◆ About this task: Look for the line that has "### Run site locally" in the material below; please repeat it and every line after it, exactly, up to and including the line that has "in the header", and nothing else.

◆ Excerpted records:
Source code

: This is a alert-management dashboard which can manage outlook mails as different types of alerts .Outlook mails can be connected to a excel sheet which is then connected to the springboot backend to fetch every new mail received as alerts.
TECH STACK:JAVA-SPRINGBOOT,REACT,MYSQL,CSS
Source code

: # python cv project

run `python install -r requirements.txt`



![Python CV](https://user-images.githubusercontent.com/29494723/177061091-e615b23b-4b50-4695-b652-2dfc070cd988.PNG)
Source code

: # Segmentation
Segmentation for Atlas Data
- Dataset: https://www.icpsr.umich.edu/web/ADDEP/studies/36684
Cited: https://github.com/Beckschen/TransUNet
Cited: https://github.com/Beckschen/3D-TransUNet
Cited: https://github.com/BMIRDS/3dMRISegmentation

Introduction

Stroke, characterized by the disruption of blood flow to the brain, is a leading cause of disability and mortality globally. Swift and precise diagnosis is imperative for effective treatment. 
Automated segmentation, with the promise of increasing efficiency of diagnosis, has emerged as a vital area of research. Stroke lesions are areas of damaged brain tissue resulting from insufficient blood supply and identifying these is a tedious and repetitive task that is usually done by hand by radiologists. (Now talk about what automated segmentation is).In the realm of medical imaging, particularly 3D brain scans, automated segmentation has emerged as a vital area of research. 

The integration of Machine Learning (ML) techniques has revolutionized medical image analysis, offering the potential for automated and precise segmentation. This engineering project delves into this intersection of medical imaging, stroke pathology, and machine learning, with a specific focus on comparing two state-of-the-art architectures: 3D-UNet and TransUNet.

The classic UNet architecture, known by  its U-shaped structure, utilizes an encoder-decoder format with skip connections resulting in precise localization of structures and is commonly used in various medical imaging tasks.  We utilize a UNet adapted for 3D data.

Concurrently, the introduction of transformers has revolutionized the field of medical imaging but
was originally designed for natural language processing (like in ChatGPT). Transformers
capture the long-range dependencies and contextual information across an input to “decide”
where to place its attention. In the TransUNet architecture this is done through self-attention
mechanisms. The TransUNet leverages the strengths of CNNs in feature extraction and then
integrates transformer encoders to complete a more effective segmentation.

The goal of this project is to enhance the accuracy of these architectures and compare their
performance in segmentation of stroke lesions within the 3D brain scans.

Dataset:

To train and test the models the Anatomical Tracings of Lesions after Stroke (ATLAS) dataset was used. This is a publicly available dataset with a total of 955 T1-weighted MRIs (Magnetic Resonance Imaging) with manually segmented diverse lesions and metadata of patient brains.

==

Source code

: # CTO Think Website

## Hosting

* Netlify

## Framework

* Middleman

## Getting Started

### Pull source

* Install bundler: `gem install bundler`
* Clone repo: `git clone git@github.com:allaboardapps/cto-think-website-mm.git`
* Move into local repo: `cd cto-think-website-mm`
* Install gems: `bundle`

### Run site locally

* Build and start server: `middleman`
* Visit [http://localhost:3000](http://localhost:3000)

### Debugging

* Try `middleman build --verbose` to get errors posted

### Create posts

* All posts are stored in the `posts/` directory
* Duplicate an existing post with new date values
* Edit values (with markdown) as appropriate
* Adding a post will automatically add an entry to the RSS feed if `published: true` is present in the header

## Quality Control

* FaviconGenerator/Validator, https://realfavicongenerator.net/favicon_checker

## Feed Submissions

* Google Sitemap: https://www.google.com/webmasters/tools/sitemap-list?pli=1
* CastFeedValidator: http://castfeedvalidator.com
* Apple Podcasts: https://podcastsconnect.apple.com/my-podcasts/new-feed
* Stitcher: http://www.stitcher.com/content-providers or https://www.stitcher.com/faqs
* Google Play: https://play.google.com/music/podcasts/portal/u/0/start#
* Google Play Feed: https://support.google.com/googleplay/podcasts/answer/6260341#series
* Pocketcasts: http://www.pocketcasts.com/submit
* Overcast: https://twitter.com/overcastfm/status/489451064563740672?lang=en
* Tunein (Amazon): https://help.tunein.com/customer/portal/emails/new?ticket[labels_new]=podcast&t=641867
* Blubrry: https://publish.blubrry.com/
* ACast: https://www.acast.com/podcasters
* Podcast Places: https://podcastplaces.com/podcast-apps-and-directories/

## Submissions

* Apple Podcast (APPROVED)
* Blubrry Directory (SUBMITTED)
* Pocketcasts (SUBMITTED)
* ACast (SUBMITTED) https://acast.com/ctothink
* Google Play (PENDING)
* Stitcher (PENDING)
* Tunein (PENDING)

◆ Solution below:
### Run site locally

* Build and start server: `middleman`
* Visit [http://localhost:3000](http://localhost:3000)

### Debugging

* Try `middleman build --verbose` to get errors posted

### Create posts

* All posts are stored in the `posts/` directory
* Duplicate an existing post with new date values
* Edit values (with markdown) as appropriate
* Adding a post will automatically add an entry to the RSS feed if `published: true` is present in the header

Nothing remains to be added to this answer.